**YOUR OBJECTIVE:** Please go through the records below and return every line holding the word "forest".

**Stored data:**
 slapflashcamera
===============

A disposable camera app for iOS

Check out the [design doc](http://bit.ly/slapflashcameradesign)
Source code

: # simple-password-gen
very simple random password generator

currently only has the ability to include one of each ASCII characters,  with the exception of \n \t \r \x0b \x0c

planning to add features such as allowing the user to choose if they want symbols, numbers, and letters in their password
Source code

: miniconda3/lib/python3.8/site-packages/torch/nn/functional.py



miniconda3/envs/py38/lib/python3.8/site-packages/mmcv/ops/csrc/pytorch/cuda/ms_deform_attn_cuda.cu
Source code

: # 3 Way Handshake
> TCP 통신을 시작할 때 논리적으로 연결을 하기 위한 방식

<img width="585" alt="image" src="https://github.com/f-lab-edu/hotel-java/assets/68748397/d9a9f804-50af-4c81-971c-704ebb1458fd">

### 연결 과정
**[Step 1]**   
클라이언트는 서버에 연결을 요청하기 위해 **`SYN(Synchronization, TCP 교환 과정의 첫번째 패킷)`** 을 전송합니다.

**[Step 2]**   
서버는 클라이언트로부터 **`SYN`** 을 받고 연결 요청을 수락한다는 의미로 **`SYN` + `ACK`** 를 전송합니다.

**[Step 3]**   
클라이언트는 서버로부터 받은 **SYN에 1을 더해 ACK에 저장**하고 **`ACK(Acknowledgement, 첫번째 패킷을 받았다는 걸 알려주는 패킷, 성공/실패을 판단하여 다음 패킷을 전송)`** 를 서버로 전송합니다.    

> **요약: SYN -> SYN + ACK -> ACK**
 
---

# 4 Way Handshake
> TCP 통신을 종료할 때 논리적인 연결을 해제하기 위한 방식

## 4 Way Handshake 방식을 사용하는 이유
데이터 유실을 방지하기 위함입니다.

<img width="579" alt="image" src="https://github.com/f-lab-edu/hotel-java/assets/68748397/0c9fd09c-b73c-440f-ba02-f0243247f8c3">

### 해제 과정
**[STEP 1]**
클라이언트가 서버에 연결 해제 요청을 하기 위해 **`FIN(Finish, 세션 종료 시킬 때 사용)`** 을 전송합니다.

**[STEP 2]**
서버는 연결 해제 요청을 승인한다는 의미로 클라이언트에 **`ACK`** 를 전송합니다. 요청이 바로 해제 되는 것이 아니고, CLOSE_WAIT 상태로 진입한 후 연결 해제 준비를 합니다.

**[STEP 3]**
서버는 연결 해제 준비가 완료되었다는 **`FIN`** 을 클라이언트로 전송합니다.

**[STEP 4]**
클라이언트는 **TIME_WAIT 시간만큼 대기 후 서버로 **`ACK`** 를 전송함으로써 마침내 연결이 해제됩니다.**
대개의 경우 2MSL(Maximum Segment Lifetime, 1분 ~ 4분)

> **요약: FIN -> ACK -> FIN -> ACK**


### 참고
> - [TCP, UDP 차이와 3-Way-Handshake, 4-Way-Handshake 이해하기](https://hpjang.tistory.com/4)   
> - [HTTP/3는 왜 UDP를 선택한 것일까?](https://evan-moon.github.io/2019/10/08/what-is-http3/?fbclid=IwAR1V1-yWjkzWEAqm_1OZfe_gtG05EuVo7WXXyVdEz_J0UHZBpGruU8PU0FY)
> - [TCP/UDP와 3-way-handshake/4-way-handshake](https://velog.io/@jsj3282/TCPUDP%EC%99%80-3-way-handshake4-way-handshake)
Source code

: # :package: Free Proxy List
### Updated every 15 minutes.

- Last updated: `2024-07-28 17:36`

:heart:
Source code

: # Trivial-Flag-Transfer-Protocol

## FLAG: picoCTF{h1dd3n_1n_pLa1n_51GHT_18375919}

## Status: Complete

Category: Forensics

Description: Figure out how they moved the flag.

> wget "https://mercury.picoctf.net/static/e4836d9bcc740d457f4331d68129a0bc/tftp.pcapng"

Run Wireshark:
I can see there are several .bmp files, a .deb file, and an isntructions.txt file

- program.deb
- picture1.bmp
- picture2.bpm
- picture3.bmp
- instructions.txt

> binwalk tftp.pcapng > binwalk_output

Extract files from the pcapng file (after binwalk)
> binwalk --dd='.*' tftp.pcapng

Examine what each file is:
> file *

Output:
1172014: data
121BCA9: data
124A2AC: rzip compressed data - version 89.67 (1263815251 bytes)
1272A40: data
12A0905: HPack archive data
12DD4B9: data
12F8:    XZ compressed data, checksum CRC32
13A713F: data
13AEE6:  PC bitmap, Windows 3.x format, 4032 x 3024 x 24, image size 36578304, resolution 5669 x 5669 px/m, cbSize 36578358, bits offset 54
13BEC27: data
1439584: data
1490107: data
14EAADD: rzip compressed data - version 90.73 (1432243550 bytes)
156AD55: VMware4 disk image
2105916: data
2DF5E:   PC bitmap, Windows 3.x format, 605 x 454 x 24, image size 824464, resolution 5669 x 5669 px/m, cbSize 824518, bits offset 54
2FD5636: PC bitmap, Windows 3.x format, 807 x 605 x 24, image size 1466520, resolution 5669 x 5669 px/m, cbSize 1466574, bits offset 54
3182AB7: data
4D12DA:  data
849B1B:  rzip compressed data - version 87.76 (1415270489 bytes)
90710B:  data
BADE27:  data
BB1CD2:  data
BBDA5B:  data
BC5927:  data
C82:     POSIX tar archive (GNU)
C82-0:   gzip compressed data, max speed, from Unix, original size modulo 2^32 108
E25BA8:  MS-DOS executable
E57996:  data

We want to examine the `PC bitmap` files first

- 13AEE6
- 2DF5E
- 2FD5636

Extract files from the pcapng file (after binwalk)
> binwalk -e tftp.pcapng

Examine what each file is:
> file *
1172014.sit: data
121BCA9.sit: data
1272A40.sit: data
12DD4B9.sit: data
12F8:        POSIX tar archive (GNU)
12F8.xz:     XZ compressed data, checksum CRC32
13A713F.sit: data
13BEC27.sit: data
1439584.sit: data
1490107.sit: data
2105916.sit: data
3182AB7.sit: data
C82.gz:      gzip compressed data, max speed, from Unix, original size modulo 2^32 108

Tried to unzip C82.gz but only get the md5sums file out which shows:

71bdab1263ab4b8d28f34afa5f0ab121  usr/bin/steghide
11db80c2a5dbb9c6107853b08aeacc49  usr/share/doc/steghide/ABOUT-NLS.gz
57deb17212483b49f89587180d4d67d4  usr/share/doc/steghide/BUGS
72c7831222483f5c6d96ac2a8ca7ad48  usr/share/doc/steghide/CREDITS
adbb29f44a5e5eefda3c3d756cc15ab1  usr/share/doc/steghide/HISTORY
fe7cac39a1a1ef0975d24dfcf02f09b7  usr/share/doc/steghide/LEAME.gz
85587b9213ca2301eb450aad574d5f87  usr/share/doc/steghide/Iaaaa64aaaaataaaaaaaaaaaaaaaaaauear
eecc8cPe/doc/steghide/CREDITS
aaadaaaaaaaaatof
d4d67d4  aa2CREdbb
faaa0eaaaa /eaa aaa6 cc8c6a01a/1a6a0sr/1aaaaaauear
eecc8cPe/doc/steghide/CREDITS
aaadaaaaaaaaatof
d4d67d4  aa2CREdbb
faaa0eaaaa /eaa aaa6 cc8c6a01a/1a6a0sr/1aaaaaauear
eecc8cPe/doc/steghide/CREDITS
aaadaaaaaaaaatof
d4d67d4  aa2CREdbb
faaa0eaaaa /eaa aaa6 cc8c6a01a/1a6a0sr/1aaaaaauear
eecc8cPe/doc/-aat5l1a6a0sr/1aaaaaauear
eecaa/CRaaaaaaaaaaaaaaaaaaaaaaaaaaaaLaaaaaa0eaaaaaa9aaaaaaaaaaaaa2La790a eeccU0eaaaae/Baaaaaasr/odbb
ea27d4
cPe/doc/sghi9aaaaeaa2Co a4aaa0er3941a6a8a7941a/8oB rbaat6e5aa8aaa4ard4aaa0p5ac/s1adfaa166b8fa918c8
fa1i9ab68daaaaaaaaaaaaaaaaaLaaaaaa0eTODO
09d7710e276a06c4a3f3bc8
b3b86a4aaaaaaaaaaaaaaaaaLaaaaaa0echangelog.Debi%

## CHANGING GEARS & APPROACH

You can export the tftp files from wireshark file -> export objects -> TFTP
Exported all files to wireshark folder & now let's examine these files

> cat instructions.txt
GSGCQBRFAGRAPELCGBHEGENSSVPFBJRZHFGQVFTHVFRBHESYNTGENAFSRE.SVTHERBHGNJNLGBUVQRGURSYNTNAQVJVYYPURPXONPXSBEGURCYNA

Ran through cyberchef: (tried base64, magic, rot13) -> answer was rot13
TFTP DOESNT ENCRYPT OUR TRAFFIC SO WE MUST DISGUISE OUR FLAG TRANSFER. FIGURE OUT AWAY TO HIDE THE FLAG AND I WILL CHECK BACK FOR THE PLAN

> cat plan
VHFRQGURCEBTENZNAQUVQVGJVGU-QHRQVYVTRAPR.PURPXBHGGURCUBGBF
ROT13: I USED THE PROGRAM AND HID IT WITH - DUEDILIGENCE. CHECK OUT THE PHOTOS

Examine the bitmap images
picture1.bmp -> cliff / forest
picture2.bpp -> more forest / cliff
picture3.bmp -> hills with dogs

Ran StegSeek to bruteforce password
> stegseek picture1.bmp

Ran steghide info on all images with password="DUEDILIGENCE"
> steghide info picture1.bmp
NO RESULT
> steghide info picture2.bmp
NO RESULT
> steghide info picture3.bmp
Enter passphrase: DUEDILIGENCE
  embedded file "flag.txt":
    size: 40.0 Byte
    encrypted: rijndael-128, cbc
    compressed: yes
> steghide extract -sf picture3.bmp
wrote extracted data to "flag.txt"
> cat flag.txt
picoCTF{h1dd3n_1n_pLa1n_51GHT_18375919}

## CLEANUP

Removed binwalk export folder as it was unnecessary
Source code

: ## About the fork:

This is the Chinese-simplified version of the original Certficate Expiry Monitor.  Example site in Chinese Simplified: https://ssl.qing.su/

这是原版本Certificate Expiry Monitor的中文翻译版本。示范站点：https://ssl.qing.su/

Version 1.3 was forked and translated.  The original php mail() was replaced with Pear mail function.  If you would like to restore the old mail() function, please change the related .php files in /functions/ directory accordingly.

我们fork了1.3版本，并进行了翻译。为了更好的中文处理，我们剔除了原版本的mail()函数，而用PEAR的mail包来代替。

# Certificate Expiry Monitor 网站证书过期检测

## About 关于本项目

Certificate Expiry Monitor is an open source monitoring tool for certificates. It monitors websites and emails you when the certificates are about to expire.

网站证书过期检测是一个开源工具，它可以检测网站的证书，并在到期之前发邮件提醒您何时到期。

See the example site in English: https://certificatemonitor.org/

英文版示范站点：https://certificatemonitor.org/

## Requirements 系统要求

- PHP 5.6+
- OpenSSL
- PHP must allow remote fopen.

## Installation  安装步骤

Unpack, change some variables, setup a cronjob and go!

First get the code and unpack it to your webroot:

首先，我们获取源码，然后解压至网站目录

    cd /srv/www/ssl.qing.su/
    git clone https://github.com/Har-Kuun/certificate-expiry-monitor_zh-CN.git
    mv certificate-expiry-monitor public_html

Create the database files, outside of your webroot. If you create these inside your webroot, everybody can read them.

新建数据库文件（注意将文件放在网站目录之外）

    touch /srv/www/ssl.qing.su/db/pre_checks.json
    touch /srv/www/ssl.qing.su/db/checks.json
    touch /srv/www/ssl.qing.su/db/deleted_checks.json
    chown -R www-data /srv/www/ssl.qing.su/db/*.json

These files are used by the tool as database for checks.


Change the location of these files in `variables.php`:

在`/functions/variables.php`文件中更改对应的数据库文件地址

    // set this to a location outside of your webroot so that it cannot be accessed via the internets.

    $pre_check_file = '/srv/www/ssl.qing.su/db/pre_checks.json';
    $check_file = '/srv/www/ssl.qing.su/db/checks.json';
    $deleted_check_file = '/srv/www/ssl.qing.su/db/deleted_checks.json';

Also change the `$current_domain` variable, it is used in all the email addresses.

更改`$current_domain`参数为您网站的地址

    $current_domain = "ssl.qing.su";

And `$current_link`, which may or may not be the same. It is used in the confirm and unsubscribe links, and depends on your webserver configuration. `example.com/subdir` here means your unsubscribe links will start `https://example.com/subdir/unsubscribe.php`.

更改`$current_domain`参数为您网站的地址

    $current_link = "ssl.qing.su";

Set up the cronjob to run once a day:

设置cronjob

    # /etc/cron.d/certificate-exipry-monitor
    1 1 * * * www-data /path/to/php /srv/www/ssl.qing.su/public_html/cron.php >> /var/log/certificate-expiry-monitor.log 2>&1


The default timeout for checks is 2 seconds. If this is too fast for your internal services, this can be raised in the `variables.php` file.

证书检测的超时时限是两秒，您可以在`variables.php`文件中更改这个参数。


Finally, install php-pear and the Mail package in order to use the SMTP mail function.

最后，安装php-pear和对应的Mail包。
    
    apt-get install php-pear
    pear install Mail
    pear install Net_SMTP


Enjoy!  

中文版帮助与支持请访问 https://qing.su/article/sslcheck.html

**SOLUTION FOR THIS TASK:**
picture1.bmp -> cliff / forest
picture2.bpp -> more forest / cliff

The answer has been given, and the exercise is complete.